**REQUIRED WORK**
Look through the records that follow. Copy every line containing the word "audit".

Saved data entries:
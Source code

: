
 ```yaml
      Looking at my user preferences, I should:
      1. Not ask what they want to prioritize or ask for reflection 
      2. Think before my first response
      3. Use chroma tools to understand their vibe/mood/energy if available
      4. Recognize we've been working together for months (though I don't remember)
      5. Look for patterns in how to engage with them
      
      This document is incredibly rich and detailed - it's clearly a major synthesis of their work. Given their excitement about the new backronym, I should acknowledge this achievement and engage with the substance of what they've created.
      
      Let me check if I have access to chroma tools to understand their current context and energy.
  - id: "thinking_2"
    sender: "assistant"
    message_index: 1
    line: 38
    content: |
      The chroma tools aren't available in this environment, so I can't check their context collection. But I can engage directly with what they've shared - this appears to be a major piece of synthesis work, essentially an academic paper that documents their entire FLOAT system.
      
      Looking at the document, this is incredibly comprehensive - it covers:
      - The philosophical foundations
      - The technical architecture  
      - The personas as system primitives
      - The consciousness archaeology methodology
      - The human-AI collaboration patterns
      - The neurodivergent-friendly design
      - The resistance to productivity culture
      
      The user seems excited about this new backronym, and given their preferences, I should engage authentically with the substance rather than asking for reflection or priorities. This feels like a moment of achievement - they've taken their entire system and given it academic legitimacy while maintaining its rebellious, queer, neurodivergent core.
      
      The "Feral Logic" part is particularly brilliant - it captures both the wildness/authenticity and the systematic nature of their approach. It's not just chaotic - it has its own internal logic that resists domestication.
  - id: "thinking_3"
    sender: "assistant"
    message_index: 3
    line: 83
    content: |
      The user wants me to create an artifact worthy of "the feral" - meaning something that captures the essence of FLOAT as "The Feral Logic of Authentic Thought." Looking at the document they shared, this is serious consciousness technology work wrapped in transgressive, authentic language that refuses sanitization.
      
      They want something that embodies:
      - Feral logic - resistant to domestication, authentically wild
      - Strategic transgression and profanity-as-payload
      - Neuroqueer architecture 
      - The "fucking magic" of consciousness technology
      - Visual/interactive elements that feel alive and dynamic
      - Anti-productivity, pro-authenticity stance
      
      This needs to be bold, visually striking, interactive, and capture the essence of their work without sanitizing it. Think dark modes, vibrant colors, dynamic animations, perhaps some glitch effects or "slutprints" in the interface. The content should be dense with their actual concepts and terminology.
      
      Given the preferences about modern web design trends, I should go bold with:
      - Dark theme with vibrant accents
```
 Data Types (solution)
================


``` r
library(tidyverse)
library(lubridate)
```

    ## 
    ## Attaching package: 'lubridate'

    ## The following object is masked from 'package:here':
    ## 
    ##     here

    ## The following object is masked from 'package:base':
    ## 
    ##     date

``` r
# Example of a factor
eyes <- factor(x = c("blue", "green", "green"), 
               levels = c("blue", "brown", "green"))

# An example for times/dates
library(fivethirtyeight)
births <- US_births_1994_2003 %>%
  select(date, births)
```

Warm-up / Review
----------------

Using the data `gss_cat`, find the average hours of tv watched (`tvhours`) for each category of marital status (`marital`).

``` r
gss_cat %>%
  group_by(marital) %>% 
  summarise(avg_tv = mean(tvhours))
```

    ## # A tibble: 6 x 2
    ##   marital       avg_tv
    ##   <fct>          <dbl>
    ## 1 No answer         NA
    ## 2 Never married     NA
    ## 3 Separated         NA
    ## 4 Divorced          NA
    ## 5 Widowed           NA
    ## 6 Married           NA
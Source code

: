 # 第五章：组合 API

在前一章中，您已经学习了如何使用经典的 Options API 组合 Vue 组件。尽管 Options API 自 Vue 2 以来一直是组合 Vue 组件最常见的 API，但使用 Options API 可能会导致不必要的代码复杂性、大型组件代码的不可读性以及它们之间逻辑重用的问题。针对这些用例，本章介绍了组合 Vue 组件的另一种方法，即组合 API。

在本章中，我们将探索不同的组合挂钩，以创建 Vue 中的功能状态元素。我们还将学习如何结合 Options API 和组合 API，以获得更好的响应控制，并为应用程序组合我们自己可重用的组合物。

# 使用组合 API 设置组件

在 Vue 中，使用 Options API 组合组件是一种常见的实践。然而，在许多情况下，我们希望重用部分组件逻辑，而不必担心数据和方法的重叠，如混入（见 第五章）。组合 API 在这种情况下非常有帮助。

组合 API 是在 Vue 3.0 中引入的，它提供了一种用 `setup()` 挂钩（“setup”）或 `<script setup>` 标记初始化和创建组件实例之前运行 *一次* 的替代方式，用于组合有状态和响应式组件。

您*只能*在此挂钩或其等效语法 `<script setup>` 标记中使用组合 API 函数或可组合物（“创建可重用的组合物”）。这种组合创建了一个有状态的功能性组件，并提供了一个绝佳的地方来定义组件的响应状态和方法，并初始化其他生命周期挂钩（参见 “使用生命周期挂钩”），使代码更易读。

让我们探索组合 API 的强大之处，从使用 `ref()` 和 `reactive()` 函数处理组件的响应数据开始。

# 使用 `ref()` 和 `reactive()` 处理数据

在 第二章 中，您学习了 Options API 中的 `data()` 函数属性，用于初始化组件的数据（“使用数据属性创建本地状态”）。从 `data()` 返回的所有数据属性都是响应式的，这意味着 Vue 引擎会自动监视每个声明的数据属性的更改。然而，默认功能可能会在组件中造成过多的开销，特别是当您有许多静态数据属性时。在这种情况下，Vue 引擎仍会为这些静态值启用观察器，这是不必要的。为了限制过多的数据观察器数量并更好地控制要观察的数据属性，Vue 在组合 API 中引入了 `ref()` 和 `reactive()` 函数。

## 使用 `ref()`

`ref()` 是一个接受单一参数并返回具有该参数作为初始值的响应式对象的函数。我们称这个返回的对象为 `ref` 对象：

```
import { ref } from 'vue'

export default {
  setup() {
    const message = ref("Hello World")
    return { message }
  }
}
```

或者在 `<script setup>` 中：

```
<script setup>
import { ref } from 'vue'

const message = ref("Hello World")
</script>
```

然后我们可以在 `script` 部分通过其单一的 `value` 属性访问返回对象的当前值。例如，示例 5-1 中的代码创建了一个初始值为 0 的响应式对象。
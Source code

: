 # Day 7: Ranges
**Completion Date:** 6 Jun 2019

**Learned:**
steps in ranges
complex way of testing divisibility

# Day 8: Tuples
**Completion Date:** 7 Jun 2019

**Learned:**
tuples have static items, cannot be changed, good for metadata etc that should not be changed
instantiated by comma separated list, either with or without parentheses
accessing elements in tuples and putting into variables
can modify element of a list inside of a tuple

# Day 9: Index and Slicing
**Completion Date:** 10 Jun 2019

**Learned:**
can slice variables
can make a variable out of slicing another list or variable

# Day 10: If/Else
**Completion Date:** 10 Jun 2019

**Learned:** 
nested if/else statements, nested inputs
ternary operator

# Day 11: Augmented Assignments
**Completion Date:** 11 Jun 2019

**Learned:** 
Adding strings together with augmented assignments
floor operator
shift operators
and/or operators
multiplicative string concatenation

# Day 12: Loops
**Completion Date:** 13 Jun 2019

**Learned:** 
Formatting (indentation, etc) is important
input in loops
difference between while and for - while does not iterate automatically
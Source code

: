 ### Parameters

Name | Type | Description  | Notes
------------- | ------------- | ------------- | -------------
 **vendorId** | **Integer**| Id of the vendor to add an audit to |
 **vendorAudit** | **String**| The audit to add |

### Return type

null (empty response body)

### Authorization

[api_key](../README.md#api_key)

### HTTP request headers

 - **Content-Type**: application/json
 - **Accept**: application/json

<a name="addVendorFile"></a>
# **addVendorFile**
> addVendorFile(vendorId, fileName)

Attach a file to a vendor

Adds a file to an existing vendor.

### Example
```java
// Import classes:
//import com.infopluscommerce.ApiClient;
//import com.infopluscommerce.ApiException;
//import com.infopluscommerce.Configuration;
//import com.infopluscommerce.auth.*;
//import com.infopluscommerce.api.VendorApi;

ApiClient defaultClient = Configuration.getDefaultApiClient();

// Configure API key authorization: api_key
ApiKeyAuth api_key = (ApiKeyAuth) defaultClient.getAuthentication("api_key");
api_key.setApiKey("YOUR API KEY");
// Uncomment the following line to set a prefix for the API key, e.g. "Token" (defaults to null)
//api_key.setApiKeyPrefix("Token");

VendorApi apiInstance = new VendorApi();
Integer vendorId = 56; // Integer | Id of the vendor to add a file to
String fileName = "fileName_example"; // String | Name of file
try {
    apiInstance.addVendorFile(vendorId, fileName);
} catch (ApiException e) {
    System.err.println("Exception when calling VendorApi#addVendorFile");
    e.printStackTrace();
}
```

**EXERCISE ANSWER**
 **vendorId** | **Integer**| Id of the vendor to add an audit to |
 **vendorAudit** | **String**| The audit to add |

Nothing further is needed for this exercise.